## DIRECTIONS FOR THIS TASK
Using the data below, return the stretch from the line that contains "names & structs" through the line that contains "2) **Initialize git submodules**", both included, exactly as it stands and nothing beyond it.

Saved entries:

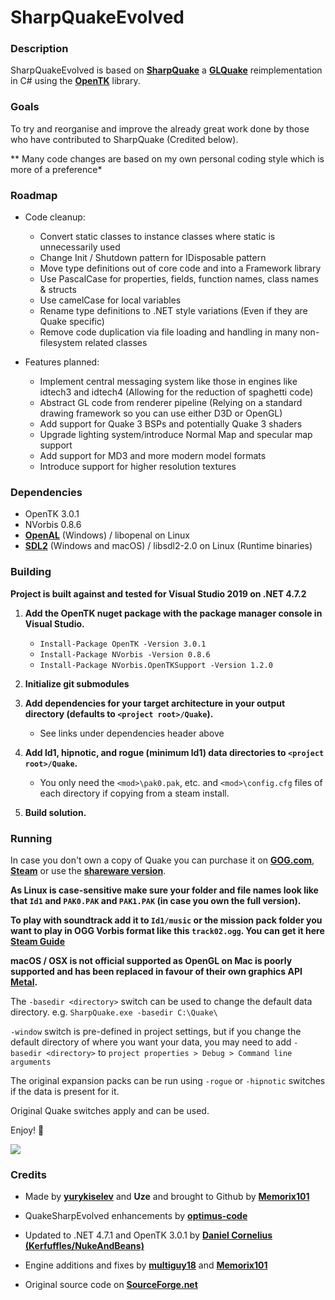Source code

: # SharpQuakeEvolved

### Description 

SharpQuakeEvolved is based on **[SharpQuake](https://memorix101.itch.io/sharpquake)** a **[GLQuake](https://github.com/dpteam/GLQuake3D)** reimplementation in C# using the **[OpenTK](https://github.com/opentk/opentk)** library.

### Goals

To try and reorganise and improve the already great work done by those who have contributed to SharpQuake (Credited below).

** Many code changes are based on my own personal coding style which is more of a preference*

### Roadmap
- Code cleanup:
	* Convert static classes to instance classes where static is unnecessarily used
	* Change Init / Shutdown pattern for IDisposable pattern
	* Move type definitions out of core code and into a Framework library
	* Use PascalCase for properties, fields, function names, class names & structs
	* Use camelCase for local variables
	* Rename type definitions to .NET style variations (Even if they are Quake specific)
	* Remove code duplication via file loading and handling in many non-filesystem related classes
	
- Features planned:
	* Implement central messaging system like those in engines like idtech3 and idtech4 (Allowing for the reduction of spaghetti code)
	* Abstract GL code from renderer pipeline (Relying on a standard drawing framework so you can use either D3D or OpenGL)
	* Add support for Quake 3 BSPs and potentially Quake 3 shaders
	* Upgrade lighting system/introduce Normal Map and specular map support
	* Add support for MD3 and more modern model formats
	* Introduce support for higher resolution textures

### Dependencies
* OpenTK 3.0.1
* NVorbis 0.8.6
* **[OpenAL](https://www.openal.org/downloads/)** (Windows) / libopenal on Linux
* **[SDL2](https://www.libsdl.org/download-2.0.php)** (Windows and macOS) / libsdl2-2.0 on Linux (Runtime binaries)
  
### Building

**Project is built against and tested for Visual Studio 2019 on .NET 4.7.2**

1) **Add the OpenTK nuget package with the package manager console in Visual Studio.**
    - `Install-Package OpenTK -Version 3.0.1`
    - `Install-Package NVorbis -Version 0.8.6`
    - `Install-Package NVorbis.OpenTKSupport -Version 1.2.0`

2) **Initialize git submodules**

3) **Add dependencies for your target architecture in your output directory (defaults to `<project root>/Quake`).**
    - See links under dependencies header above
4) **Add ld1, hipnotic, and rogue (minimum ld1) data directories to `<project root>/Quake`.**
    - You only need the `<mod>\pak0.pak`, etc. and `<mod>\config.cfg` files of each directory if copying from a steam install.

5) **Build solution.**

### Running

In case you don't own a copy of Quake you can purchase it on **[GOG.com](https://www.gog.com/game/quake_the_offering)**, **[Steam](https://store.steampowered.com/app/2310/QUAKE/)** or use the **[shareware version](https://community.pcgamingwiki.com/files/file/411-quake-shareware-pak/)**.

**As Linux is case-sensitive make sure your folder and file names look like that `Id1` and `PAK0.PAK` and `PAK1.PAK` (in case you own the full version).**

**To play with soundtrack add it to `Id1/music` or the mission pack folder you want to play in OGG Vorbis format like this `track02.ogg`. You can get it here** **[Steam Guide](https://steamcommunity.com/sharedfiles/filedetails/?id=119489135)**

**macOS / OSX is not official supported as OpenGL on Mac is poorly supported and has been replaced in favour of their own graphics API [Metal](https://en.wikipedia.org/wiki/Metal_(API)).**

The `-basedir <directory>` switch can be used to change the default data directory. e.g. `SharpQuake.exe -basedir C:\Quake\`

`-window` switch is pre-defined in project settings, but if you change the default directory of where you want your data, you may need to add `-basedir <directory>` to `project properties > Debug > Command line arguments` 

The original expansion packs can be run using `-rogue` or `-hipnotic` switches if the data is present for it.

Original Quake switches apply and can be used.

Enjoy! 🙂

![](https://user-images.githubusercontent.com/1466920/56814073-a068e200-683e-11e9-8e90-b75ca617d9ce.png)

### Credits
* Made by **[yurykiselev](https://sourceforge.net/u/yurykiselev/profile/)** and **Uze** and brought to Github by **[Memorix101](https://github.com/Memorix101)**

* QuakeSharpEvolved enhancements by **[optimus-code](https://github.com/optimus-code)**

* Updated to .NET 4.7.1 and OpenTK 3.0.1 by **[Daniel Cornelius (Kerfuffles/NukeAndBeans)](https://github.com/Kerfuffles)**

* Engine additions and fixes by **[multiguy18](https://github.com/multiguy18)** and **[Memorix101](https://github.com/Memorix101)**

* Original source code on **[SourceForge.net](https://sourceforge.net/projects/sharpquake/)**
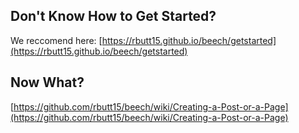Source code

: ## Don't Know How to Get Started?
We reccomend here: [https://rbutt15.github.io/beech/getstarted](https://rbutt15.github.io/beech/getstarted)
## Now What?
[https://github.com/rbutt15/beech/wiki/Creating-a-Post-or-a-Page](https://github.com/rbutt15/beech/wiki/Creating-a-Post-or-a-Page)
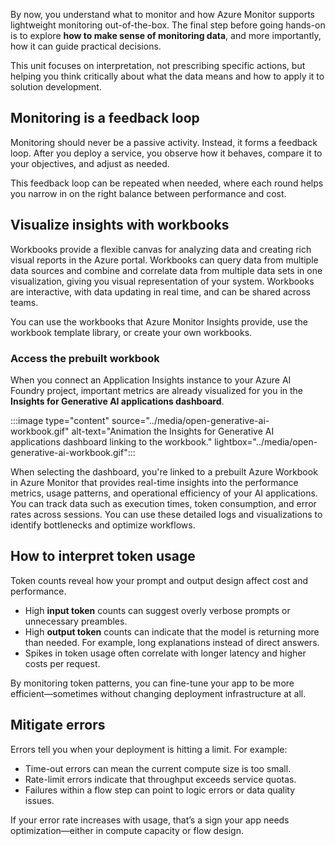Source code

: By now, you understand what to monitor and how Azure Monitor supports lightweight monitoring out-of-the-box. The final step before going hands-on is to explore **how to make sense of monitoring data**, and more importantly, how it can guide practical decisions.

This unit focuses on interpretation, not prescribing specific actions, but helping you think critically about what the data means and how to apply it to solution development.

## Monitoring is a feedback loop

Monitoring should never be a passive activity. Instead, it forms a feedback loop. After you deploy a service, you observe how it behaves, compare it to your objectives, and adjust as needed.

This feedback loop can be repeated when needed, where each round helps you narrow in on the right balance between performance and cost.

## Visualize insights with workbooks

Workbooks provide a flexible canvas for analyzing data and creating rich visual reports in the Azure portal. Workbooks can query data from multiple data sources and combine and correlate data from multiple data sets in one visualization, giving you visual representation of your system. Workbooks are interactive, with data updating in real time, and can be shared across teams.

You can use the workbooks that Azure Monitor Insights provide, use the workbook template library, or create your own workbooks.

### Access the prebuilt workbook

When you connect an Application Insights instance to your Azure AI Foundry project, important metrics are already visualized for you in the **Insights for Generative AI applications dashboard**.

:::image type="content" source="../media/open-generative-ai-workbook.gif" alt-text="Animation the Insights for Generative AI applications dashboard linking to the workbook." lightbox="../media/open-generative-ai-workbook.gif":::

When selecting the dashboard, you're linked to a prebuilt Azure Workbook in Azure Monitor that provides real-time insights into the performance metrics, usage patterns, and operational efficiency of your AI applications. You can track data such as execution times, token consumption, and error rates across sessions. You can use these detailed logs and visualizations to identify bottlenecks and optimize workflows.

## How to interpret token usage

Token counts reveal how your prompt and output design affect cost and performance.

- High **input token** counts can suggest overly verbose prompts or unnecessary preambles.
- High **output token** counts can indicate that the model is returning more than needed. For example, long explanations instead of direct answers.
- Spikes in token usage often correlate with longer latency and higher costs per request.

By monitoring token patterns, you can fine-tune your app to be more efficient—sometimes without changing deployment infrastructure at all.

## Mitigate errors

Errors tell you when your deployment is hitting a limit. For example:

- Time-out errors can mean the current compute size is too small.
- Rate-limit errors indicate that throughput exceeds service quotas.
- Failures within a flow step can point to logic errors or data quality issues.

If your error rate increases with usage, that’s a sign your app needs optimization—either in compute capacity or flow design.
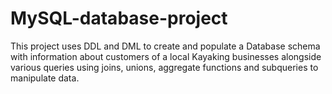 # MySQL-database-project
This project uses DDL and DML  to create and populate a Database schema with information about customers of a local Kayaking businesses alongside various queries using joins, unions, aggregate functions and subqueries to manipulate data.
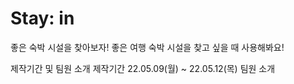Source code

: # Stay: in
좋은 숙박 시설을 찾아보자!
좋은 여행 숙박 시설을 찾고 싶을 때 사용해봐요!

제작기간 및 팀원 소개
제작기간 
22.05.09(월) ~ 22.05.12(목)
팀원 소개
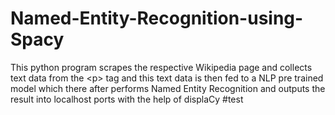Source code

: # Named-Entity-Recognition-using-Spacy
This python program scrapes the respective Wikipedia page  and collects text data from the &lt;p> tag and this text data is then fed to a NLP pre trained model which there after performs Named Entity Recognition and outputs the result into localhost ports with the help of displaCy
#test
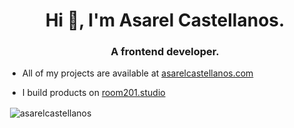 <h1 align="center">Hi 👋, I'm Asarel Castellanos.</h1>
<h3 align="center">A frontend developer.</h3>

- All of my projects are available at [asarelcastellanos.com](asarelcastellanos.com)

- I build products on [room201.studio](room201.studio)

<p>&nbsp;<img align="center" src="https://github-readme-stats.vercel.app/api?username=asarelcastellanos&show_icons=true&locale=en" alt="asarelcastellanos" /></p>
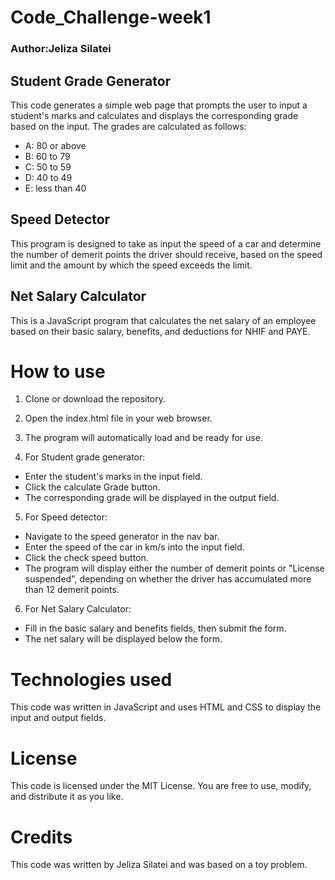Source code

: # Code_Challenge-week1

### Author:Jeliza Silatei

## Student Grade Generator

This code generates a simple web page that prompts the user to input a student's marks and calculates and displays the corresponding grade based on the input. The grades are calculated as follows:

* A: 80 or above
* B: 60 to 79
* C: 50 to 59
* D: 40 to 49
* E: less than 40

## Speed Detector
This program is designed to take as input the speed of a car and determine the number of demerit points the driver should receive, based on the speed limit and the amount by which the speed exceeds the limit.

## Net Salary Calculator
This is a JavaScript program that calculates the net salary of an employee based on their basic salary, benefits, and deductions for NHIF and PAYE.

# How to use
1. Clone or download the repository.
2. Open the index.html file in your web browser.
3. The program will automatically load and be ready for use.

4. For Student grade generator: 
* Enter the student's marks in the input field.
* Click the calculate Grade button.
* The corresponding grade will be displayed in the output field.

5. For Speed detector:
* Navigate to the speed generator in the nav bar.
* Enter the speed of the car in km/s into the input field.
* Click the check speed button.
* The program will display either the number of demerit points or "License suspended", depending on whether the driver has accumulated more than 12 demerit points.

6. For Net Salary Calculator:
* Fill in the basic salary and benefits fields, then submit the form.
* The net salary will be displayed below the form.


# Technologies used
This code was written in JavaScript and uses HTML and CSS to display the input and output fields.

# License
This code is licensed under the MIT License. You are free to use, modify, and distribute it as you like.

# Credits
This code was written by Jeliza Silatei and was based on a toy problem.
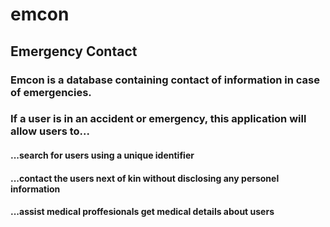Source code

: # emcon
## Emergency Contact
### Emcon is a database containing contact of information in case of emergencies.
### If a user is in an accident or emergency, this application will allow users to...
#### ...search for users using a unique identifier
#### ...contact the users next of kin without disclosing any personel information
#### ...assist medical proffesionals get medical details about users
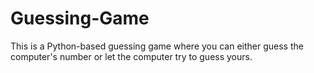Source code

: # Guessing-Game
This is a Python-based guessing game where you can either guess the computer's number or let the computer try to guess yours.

## RESULT OF THIS TASK
	* Use PascalCase for properties, fields, function names, class names & structs
	* Use camelCase for local variables
	* Rename type definitions to .NET style variations (Even if they are Quake specific)
	* Remove code duplication via file loading and handling in many non-filesystem related classes
	
- Features planned:
	* Implement central messaging system like those in engines like idtech3 and idtech4 (Allowing for the reduction of spaghetti code)
	* Abstract GL code from renderer pipeline (Relying on a standard drawing framework so you can use either D3D or OpenGL)
	* Add support for Quake 3 BSPs and potentially Quake 3 shaders
	* Upgrade lighting system/introduce Normal Map and specular map support
	* Add support for MD3 and more modern model formats
	* Introduce support for higher resolution textures

### Dependencies
* OpenTK 3.0.1
* NVorbis 0.8.6
* **[OpenAL](https://www.openal.org/downloads/)** (Windows) / libopenal on Linux
* **[SDL2](https://www.libsdl.org/download-2.0.php)** (Windows and macOS) / libsdl2-2.0 on Linux (Runtime binaries)
  
### Building

**Project is built against and tested for Visual Studio 2019 on .NET 4.7.2**

1) **Add the OpenTK nuget package with the package manager console in Visual Studio.**
    - `Install-Package OpenTK -Version 3.0.1`
    - `Install-Package NVorbis -Version 0.8.6`
    - `Install-Package NVorbis.OpenTKSupport -Version 1.2.0`

2) **Initialize git submodules**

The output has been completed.